I agree that all of your explanations fall well on my metaphorical ears. They seem right, and I can nod along while I read them.

But I can't help but have a nagging suspicion that you'd get extremely similar results if you just tossed a random sample of kids into a school after filtering for household income > $XXX,XXX/yr.

I'd also argue that even if you compared gender segregated schools vs a mixed-gender private school of the same price, you'd still be left with a confounding variable of "whose parents clearly valued education enough that they either specifically picked, or tolerated (depending on their views on this matter) a gender segregated school.

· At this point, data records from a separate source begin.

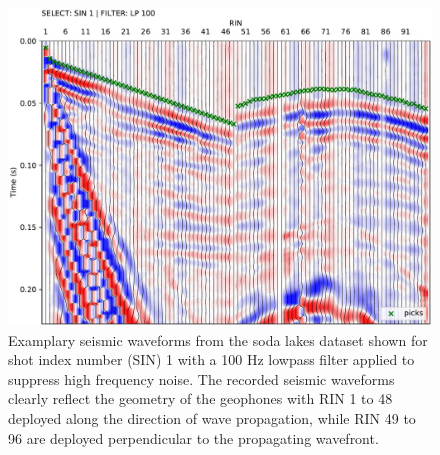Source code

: \documentclass[a4paper,fleqn]{cas-sc}
\providecommand{\DIFdelend}{} %
\DeclareRobustCommand{\DIFdelend}{\DIFOaddend \let\includegraphics\DIFOincludegraphics} %
\begin{document}
\DIFdelend \begin{figure}
	\centering
	\includegraphics[width=.75\textwidth]{figures/sodalakes_sin1_lp100_picks_vd.pdf}
	\caption{Examplary seismic waveforms from the soda lakes dataset shown for shot index number (SIN) 1 with a 100 Hz lowpass filter applied to suppress high frequency noise. The recorded seismic waveforms clearly reflect the geometry of the geophones with RIN 1 to 48 deployed along the direction of wave propagation, while RIN 49 to 96 are deployed perpendicular to the propagating wavefront.}
	\label{fig:3d_pickwindow}
\end{figure}
\end{document}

Remember that parental involvement is a very powerful predictor of academic success (though I'll admit I don't know if it trumps the predictive power of just socioeconomic class).

2 comments

Socioeconomic class wrt schools is directly related to people’s reproductive choices. What you say is absolutely correct.

How I see it is that the burden is on people who choose to bring children into this world. It’s an important decision. It is the basis of our evolution. The answer to the question re whether my progeny or kin can compete for the same limited resources. Economically lower classes of the population need cohesive and supportive communities that will act as the village..as it were..to collectively raise children. It is the strengthening secret sauce. Community and community support is everything here.

And of course..that’s wildly variable. There is no way to come up with standardized solutions. However, if we look at it as a resource issue..of resource allocation and resource density rather than a species encompassing human collective issue, we can find solutions for all.

It’s difficult to see this as a resource issue rather than a people issue, but smaller tight knit communities with minimal socio economic deltas work better than trying to homogenize large populations inefficiently.

> I really can't overstate how skeptical I am of all the supposed benefits of gender-segregated schooling when attendance of a gender-segregated school is so strongly correlated with socioeconomic class.

I went to an all boys school with mostly working class boys of color (54% hispanic, 26% white, 13% asian, 6% black -- 75% non-white students ) next to Compton, though, so while I do agree that private schooling is associated with higher socioeconomic class, that was not my experience, and all I gave was my experience.